Horry County is also likely to implement an impact fee on new construction of homes, businesses and hotels, a move that could allow the county to collect an additional $21.8 million per year, some of which could be used on roads.
Council members will debate and vote on whether to implement the impact fees in coming weeks, though half of the council members have previously voiced support for the charge. Results of a ballot measure in 2018 showed that nearly 70% of Horry voters supported such a measure, though Council had delayed voting on impact fees due to the pandemic.
New fire stations, soccer fields and more
As in past years, next year’s budget also includes millions of dollars for capital projects, including several fire and public safety projects. Capital projects exist in a separate part of the budget because they’re largely funded by bonds, a form of loan that allows a government to spread the cost of big expenses out over time. That structure not only allows big projects — like a new school or fire station — to be paid for closer to when it’s needed, but spreads the cost out over time so it’s not just one group of taxpayers bearing the burden of something that will last for decades.
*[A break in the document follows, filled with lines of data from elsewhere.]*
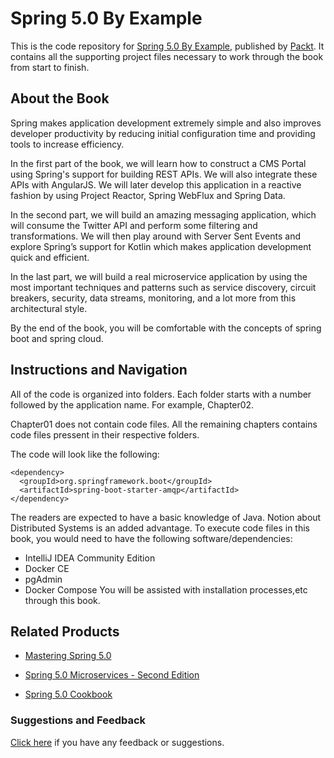 # Spring 5.0 By Example
This is the code repository for [Spring 5.0 By Example](https://www.packtpub.com/application-development/spring-50-example?utm_source=github&utm_medium=repository&utm_campaign=9781788624398), published by [Packt](https://www.packtpub.com/?utm_source=github). It contains all the supporting project files necessary to work through the book from start to finish.
## About the Book
Spring makes application development extremely simple and also improves developer productivity by reducing initial configuration time and providing tools to increase efficiency.

In the first part of the book, we will learn how to construct a CMS Portal using Spring's support for building REST APIs. We will also integrate these APIs with AngularJS. We will later develop this application in a reactive fashion by using Project Reactor, Spring WebFlux and Spring Data.

In the second part, we will build an amazing messaging application, which will consume the Twitter API and perform some filtering and transformations. We will then play around with Server Sent Events and explore Spring’s support for Kotlin which makes application development quick and efficient.

In the last part, we will build a real microservice application by using the most important techniques and patterns such as service discovery, circuit breakers, security, data streams, monitoring, and a lot more from this architectural style.

By the end of the book, you will be comfortable with the concepts of spring boot and spring cloud.
## Instructions and Navigation
All of the code is organized into folders. Each folder starts with a number followed by the application name. For example, Chapter02.

Chapter01 does not contain code files.
All the remaining chapters contains code files pressent in their respective folders. 

The code will look like the following:
```
<dependency>
  <groupId>org.springframework.boot</groupId>
  <artifactId>spring-boot-starter-amqp</artifactId>
</dependency>
```

The readers are expected to have a basic knowledge of Java. Notion about Distributed
Systems is an added advantage.
To execute code files in this book, you would need to have the following
software/dependencies:
* IntelliJ IDEA Community Edition
* Docker CE
* pgAdmin
* Docker Compose
You will be assisted with installation processes,etc through this book.

## Related Products
* [Mastering Spring 5.0](https://www.packtpub.com/application-development/mastering-spring-50?utm_source=github&utm_medium=repository&utm_campaign=9781787123175)

* [Spring 5.0 Microservices - Second Edition](https://www.packtpub.com/application-development/spring-50-microservices-second-edition?utm_source=github&utm_medium=repository&utm_campaign=9781787127685)

* [Spring 5.0 Cookbook](https://www.packtpub.com/application-development/spring-50-cookbook?utm_source=github&utm_medium=repository&utm_campaign=9781787128316)

### Suggestions and Feedback
[Click here](https://docs.google.com/forms/d/e/1FAIpQLSe5qwunkGf6PUvzPirPDtuy1Du5Rlzew23UBp2S-P3wB-GcwQ/viewform) if you have any feedback or suggestions.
Some of the biggest projects the county will pursue with this year’s capital dollars are:
Consolidating the Nixonville and Wampee fire stations into one facility, costing $3 million;
A public safety training facility, costing $2.8 million;
A rebuild of the Shell fire station, costing $2.3 million;
Lighting at the Green Sea Floyds and Michael Morris Graham fields, costing $1.1 million each;
New soccer fields in Carolina Forest, costing $585,000;
Additional gates and fences around the M. L. Brown Public Safety building, costing $150,000;
A new barn for the animal care division, costing $100,000; and
A new soccer field in Aynor costing $100,000.
Other projects, like paving walking paths and parking lots, buying land for future fire stations, and renovations to the county library are also budgeted for.
Now that County Council has held both of its annual budget retreats, members and administrative staff get down to the nitty-gritty business of hammering out final details, writing ordinances and voting on the spending package. Some council members, including Bill Howard, have voiced support at recent meetings for an increased police budget, so that will likely be part of discussions moving forward, as will impact fees.
Overall, several council members said, they feel good about this year’s budget, emerging from the pandemic in a healthy position. That had Gardner patting himself and the rest of the county government on the back.
“I think we worked so hard last year that we put ourselves in a better position to go forward,” he said.